A meta-analysis published on the Cochrane Database of Systematic Reviews of two studies (142 women) in Italy, reported that taking 4g myo-inositol daily, plus 400μg folic acid daily, was associated with a reduced change in maternal BMI and fasting blood sugar concentration compared with a placebo.
myo-Inositol safety in pregnancy
There have been many studies in the use of myo-inositol supplementation in pregnancy with studies showing that the supplementation of 2g twice daily may reduce the incidence of gestational diabetes and have some other beneficial outcomes, such as reduced rates of neonatal hypoglycaemia.
However, as these are still small studies, with the supplement still being in it’s trial stages, myo-inositol is not currently classed as safe for use in pregnancy.
You should always consult your diabetic medical professional team before introducing this supplement to discuss whether it would be suitable for you to take
Medication and insulin
High fasting levels are very common with gestational diabetes and are the hardest level to control.

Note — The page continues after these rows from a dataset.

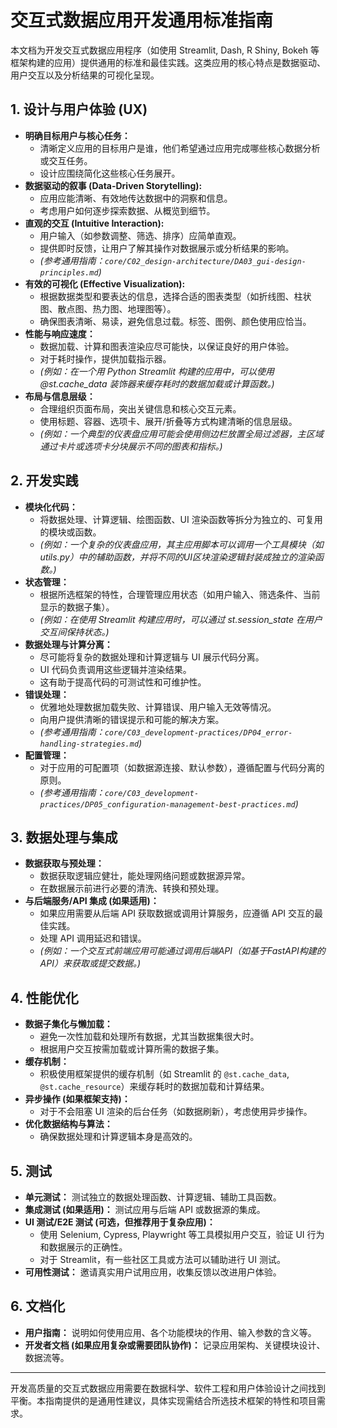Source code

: # 交互式数据应用开发通用标准指南

本文档为开发交互式数据应用程序（如使用 Streamlit, Dash, R Shiny, Bokeh 等框架构建的应用）提供通用的标准和最佳实践。这类应用的核心特点是数据驱动、用户交互以及分析结果的可视化呈现。

## 1. 设计与用户体验 (UX)

*   **明确目标用户与核心任务：**
    *   清晰定义应用的目标用户是谁，他们希望通过应用完成哪些核心数据分析或交互任务。
    *   设计应围绕简化这些核心任务展开。
*   **数据驱动的叙事 (Data-Driven Storytelling):**
    *   应用应能清晰、有效地传达数据中的洞察和信息。
    *   考虑用户如何逐步探索数据、从概览到细节。
*   **直观的交互 (Intuitive Interaction):**
    *   用户输入（如参数调整、筛选、排序）应简单直观。
    *   提供即时反馈，让用户了解其操作对数据展示或分析结果的影响。
    *   *(参考通用指南：`core/C02_design-architecture/DA03_gui-design-principles.md`)*
*   **有效的可视化 (Effective Visualization):**
    *   根据数据类型和要表达的信息，选择合适的图表类型（如折线图、柱状图、散点图、热力图、地理图等）。
    *   确保图表清晰、易读，避免信息过载。标签、图例、颜色使用应恰当。
*   **性能与响应速度：**
    *   数据加载、计算和图表渲染应尽可能快，以保证良好的用户体验。
    *   对于耗时操作，提供加载指示器。
    *   *(例如：在一个用 Python Streamlit 构建的应用中，可以使用 @st.cache_data 装饰器来缓存耗时的数据加载或计算函数。)*
*   **布局与信息层级：**
    *   合理组织页面布局，突出关键信息和核心交互元素。
    *   使用标题、容器、选项卡、展开/折叠等方式构建清晰的信息层级。
    *   *(例如：一个典型的仪表盘应用可能会使用侧边栏放置全局过滤器，主区域通过卡片或选项卡分块展示不同的图表和指标。)*

## 2. 开发实践

*   **模块化代码：**
    *   将数据处理、计算逻辑、绘图函数、UI 渲染函数等拆分为独立的、可复用的模块或函数。
    *   *(例如：一个复杂的仪表盘应用，其主应用脚本可以调用一个工具模块（如 utils.py）中的辅助函数，并将不同的UI区块渲染逻辑封装成独立的渲染函数。)*
*   **状态管理：**
    *   根据所选框架的特性，合理管理应用状态（如用户输入、筛选条件、当前显示的数据子集）。
    *   *(例如：在使用 Streamlit 构建应用时，可以通过 st.session_state 在用户交互间保持状态。)*
*   **数据处理与计算分离：**
    *   尽可能将复杂的数据处理和计算逻辑与 UI 展示代码分离。
    *   UI 代码负责调用这些逻辑并渲染结果。
    *   这有助于提高代码的可测试性和可维护性。
*   **错误处理：**
    *   优雅地处理数据加载失败、计算错误、用户输入无效等情况。
    *   向用户提供清晰的错误提示和可能的解决方案。
    *   *(参考通用指南：`core/C03_development-practices/DP04_error-handling-strategies.md`)*
*   **配置管理：**
    *   对于应用的可配置项（如数据源连接、默认参数），遵循配置与代码分离的原则。
    *   *(参考通用指南：`core/C03_development-practices/DP05_configuration-management-best-practices.md`)*

## 3. 数据处理与集成

*   **数据获取与预处理：**
    *   数据获取逻辑应健壮，能处理网络问题或数据源异常。
    *   在数据展示前进行必要的清洗、转换和预处理。
*   **与后端服务/API 集成 (如果适用)：**
    *   如果应用需要从后端 API 获取数据或调用计算服务，应遵循 API 交互的最佳实践。
    *   处理 API 调用延迟和错误。
    *   *(例如：一个交互式前端应用可能通过调用后端API（如基于FastAPI构建的API）来获取或提交数据。)*

## 4. 性能优化

*   **数据子集化与懒加载：**
    *   避免一次性加载和处理所有数据，尤其当数据集很大时。
    *   根据用户交互按需加载或计算所需的数据子集。
*   **缓存机制：**
    *   积极使用框架提供的缓存机制（如 Streamlit 的 `@st.cache_data`, `@st.cache_resource`）来缓存耗时的数据加载和计算结果。
*   **异步操作 (如果框架支持)：**
    *   对于不会阻塞 UI 渲染的后台任务（如数据刷新），考虑使用异步操作。
*   **优化数据结构与算法：**
    *   确保数据处理和计算逻辑本身是高效的。

## 5. 测试

*   **单元测试：** 测试独立的数据处理函数、计算逻辑、辅助工具函数。
*   **集成测试 (如果适用)：** 测试应用与后端 API 或数据源的集成。
*   **UI 测试/E2E 测试 (可选，但推荐用于复杂应用)：**
    *   使用 Selenium, Cypress, Playwright 等工具模拟用户交互，验证 UI 行为和数据展示的正确性。
    *   对于 Streamlit，有一些社区工具或方法可以辅助进行 UI 测试。
*   **可用性测试：** 邀请真实用户试用应用，收集反馈以改进用户体验。

## 6. 文档化

*   **用户指南：** 说明如何使用应用、各个功能模块的作用、输入参数的含义等。
*   **开发者文档 (如果应用复杂或需要团队协作)：** 记录应用架构、关键模块设计、数据流等。

---

开发高质量的交互式数据应用需要在数据科学、软件工程和用户体验设计之间找到平衡。本指南提供的是通用性建议，具体实现需结合所选技术框架的特性和项目需求。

By being prescribed medication and insulin to control your blood sugar levels, you should not feel you have failed (something we often see ladies saying in our Facebook support group). For many, it is the only way to achieve good fasting levels when all other methods above have been tried.
Medication or insulin may not work immediately
Many ladies are confused to see higher or even worse levels the morning after starting medication and/or insulin. Metformin and insulin cannot cause higher blood sugar levels. However, stress or concern over starting meds, alongside rapidly increasing insulin resistance may mean it takes a little while, or increased doses before the benefit is seen.
Medication such as Metformin, can take a while to build up in your system before you see an improvement in blood sugar levels and doses may need to be increased before sufficient impact is made.
Slow release insulin will start working immediately (releasing slowly through the night and up-to 24hrs from the time of injecting), BUT it may take a while to get the dose right and doses may need continually increased until the benefit is seen on a daily basis.
Bedtime snacks used alongside medication/insulin have helped many ladies keep doses lower for longer and so you may want to try snacking even if you are being medicated for fasting levels.
Why are fasting levels important?
Fasting levels give an indicator of our baseline blood sugar levels. This shows an picture of what our levels are returning to when they are not complicated by the foods we are eating.
Some may struggle with fasting levels, yet post meal levels stay well controlled and vice versa. For others that are more insulin resistant, they may struggle with both fasting and post meal levels.
Both high fasting and high post meal levels should be lowered and controlled to help minimise complications caused by gestational diabetes.
A 2002 publication from Diabetes Care comparing 28 studies found that elevated fasting levels during pregnancy was the most common risk factor associated with future risk of type 2 diabetes:
Cumulative incidence of type 2 diabetes increased markedly in the first 5 years after delivery and appeared to plateau after 10 years. An elevated fasting glucose level during pregnancy was the risk factor most commonly associated with future risk of type 2 diabetes.